The SEM micrographs of the iPP-BMC/cBMC composites with different amounts of thermosetting waste filler are presented in Fig. 4. Irregular inclusions visible in photographs correspond to calcium carbonate and polyester milled waste. Moreover, glass fibres which are often used as a reinforcement of BMC composites can be also observed. The orientation and length of the fibres were random and oscillated between 70 and 120 μm. What should be noticed is that after two step milling of BMC waste, it still may act as a reinforcement because of partially fiber-like structure of thermoset waste. In case of 20 wt% of cBMC (Fig. 4f), the CaSt was observed clearly as a layer of BMC containing calcium carbonate, polyester waste and glass fibres.
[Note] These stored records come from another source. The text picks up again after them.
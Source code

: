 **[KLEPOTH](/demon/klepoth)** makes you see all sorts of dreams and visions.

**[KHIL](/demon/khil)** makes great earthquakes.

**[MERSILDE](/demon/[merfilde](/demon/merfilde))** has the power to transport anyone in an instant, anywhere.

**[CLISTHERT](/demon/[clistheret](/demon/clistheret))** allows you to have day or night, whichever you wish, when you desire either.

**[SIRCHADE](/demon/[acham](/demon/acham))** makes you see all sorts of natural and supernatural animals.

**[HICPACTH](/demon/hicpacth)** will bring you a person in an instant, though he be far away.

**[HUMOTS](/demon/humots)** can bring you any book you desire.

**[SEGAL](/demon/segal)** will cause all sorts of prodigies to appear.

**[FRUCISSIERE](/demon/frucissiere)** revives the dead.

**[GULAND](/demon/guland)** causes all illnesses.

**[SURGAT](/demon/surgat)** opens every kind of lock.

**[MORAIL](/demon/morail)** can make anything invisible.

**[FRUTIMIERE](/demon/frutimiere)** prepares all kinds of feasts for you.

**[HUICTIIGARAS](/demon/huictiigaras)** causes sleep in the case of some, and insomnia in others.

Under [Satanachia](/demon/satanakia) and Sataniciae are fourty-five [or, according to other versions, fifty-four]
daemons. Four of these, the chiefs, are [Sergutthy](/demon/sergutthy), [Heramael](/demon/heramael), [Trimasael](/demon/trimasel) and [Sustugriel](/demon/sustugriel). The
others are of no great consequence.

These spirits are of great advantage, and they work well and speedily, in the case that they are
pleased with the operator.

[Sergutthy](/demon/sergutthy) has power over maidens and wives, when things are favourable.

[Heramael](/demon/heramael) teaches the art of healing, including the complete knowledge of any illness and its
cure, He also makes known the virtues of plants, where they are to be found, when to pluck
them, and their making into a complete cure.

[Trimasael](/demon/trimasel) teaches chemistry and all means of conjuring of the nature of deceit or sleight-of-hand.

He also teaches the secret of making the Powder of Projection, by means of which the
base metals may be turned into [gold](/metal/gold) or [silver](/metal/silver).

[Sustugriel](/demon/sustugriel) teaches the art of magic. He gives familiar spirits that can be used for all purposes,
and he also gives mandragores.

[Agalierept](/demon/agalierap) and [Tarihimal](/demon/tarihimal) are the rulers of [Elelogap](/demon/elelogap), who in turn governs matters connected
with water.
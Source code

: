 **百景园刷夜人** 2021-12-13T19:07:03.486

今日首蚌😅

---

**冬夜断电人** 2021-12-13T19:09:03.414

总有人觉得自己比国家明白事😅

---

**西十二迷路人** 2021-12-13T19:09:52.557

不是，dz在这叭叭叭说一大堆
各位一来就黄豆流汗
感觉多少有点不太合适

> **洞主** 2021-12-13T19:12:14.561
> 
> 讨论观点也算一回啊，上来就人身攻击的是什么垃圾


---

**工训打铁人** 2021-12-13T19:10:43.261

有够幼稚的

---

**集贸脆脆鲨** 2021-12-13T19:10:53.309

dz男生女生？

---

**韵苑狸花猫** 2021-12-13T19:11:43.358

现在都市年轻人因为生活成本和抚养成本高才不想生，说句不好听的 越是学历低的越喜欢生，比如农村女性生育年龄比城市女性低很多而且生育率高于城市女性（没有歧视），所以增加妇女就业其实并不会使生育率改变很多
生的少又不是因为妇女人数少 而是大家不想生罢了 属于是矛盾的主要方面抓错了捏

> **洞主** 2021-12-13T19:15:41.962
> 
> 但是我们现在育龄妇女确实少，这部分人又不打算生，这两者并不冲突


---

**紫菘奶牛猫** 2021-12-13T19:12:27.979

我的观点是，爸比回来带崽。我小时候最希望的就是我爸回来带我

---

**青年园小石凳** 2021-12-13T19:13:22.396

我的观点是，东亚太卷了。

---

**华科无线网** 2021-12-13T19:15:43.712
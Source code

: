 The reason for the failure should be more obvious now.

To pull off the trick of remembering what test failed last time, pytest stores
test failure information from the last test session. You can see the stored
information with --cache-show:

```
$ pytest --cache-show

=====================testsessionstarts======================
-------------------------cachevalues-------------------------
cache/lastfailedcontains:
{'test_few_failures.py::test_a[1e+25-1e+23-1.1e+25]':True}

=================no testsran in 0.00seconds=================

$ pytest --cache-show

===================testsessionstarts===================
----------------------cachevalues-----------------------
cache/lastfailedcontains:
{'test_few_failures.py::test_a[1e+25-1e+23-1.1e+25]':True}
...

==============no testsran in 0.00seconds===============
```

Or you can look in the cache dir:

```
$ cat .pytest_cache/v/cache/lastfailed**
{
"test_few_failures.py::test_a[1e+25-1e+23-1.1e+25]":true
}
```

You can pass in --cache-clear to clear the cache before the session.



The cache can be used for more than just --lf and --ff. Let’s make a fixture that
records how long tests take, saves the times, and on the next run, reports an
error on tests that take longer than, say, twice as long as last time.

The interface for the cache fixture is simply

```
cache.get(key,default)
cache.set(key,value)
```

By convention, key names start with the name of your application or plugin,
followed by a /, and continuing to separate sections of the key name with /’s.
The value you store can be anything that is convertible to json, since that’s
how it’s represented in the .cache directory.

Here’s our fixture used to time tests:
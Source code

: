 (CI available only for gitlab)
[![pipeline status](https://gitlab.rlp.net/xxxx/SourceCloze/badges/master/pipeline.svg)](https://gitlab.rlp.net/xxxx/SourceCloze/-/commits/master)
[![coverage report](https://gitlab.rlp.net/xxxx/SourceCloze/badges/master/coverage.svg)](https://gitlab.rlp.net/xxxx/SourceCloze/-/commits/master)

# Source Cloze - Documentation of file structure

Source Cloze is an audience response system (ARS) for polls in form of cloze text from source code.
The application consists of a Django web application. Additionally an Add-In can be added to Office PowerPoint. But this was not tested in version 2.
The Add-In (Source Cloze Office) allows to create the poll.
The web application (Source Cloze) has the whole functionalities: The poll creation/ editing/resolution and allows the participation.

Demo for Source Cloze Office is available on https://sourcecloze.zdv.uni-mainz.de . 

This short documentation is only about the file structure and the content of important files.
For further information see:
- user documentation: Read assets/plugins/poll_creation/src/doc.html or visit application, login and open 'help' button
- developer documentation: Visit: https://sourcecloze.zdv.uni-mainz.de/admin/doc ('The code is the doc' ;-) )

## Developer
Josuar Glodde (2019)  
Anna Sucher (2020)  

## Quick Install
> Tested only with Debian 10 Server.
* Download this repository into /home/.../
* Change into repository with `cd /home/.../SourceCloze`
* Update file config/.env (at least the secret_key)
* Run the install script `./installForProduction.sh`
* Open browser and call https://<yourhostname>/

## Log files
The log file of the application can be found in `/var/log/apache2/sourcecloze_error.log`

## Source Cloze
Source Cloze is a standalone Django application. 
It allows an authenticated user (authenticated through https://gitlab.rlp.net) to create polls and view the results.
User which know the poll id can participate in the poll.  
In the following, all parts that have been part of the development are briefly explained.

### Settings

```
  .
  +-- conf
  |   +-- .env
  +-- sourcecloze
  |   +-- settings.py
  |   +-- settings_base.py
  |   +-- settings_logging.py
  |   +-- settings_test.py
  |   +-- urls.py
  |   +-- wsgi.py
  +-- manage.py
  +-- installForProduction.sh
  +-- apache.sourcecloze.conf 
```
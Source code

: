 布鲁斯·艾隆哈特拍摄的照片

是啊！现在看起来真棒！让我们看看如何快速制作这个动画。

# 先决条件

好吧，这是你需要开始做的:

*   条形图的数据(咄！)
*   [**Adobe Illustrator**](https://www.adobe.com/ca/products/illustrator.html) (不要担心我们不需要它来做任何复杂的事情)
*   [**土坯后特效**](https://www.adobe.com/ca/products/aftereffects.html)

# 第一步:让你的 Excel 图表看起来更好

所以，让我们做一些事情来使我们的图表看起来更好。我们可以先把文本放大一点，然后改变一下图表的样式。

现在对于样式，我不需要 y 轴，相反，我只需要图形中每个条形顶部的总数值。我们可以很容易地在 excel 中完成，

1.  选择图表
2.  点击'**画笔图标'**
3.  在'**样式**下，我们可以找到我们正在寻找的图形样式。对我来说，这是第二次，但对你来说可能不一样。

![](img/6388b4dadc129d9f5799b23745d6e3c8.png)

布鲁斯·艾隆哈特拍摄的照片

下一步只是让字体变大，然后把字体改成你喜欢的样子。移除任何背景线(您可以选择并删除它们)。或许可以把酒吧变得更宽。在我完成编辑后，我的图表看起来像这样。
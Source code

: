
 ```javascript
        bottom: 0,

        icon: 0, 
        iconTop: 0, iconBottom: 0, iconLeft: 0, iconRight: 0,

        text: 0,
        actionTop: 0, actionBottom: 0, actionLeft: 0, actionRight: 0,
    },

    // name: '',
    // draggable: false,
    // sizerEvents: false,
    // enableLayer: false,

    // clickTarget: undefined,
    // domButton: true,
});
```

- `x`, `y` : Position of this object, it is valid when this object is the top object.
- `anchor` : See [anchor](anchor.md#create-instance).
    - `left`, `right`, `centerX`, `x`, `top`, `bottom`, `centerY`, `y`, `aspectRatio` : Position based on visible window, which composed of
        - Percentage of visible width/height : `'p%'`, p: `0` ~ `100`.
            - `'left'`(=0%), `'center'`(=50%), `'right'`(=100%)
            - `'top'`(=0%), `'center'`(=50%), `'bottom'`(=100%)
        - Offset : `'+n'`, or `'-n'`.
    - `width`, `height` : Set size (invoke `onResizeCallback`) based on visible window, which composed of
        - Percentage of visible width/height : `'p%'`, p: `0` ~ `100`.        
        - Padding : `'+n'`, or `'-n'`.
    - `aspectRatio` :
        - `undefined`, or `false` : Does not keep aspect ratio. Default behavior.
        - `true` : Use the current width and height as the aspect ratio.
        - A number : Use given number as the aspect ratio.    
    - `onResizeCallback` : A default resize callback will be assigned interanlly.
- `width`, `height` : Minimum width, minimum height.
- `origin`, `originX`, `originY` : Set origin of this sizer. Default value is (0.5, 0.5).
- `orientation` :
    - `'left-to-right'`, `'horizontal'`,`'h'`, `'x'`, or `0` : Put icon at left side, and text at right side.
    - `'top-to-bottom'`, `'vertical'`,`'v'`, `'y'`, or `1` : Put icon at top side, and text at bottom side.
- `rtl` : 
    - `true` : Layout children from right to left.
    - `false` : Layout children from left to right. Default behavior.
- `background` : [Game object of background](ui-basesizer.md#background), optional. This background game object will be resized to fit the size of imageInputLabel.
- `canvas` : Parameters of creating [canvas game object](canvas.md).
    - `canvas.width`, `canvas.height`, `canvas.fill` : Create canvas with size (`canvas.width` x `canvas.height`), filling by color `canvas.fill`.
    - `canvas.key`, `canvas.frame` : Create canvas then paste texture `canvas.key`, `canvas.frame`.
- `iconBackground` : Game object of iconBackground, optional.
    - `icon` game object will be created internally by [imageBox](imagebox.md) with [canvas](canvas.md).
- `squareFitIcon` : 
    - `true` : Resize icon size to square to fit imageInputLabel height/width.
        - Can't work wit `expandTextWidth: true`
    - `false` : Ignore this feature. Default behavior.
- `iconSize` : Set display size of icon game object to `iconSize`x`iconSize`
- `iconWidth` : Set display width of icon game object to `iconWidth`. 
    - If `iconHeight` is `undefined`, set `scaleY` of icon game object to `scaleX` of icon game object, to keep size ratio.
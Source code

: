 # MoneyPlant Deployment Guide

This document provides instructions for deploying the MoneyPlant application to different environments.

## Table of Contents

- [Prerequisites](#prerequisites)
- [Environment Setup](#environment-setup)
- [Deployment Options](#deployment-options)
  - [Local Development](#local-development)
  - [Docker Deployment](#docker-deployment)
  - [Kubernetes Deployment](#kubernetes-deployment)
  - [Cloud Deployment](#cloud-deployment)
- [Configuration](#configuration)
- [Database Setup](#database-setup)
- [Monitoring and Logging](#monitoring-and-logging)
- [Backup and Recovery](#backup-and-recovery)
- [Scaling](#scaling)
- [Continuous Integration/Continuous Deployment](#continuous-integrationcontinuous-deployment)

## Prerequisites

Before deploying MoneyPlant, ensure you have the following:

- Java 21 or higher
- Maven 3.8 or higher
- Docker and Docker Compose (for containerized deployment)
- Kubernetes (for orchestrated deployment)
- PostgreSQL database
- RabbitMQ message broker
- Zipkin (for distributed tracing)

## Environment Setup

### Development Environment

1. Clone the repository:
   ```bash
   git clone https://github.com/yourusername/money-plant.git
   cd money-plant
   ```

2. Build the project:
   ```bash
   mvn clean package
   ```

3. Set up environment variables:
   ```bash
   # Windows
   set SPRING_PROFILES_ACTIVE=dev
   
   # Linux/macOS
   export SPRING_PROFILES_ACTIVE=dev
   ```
For iPP-cBMC composites (Fig. 4a–c), the homogeneity of the filler in polymer matrix was better than for iPP-BMC composites (Fig. 4d–f).

Fig. 4.

SEM microphotographs of iPP-BMC (a–c) and iPP-cBMC (d–f) composites containing various amounts of the filler.

Melt flow behaviour

As distinct from results presented by Mencel et al., incorporation of BMC into iPP matrix resulted in the growth of melt flow index (Table 4) [30]. The values of MFI composites increased with the increase of BMC content in polymer matrix. This effect may be interpreted as a result of partial decomposition of the organic part (polyester thermoset) of the filler. The low molecular weight parts of degraded polyester act as slipping agent which increases melt flow index of iPP-BMC/cBMC composites. Moreover, strong influence of compatible agent (CaSt) on MFI values was observed. Additionally MFI value for iPP-cBMC composites was higher than iPP-BMC composites.

Table 4.

Melt flow index of pure iPP and iPP-BMC/cBMC composites.

Filler amount	BMC	cBMC
[wt%]	[g/10 min, 230 °C 2.16 kg]
0 (iPP)	13.65 ± 0.35
5	12.63 ± 1.22	13.76 ± 0.83
10	15.4 ± 1.06	16.56 ± 0.73
20	31.2 ± 1.08	34.67 ± 1.22

Conclusions

The application of BMC waste used as a filler for isotactic polypropylene was successful. Prepared composites with different amounts of non-reactive filler exhibited satisfactory thermal and mechanical properties. Even if mechanical properties of composites containing more than 10 wt% of BMC filler were lower in comparison with pure isotactic polypropylene, decrease of the tensile and impact strength would not exclude presented composites as a material for low demanding parts and applications. Therefore, obtained composites can be used as low cost materials. Moreover, in this study the influence of compatible agent (calcium stearate) on thermal and mechanical behaviour was investigated. As a result, it was proved that incorporation of low cost additive may cause better dispersion and processability of iPP-cBMC composites.

Conflict of Interest

The authors have declared no conflict of interest.

Compliance with Ethics Requirements

This article does not contain any studies with human or animal subjects.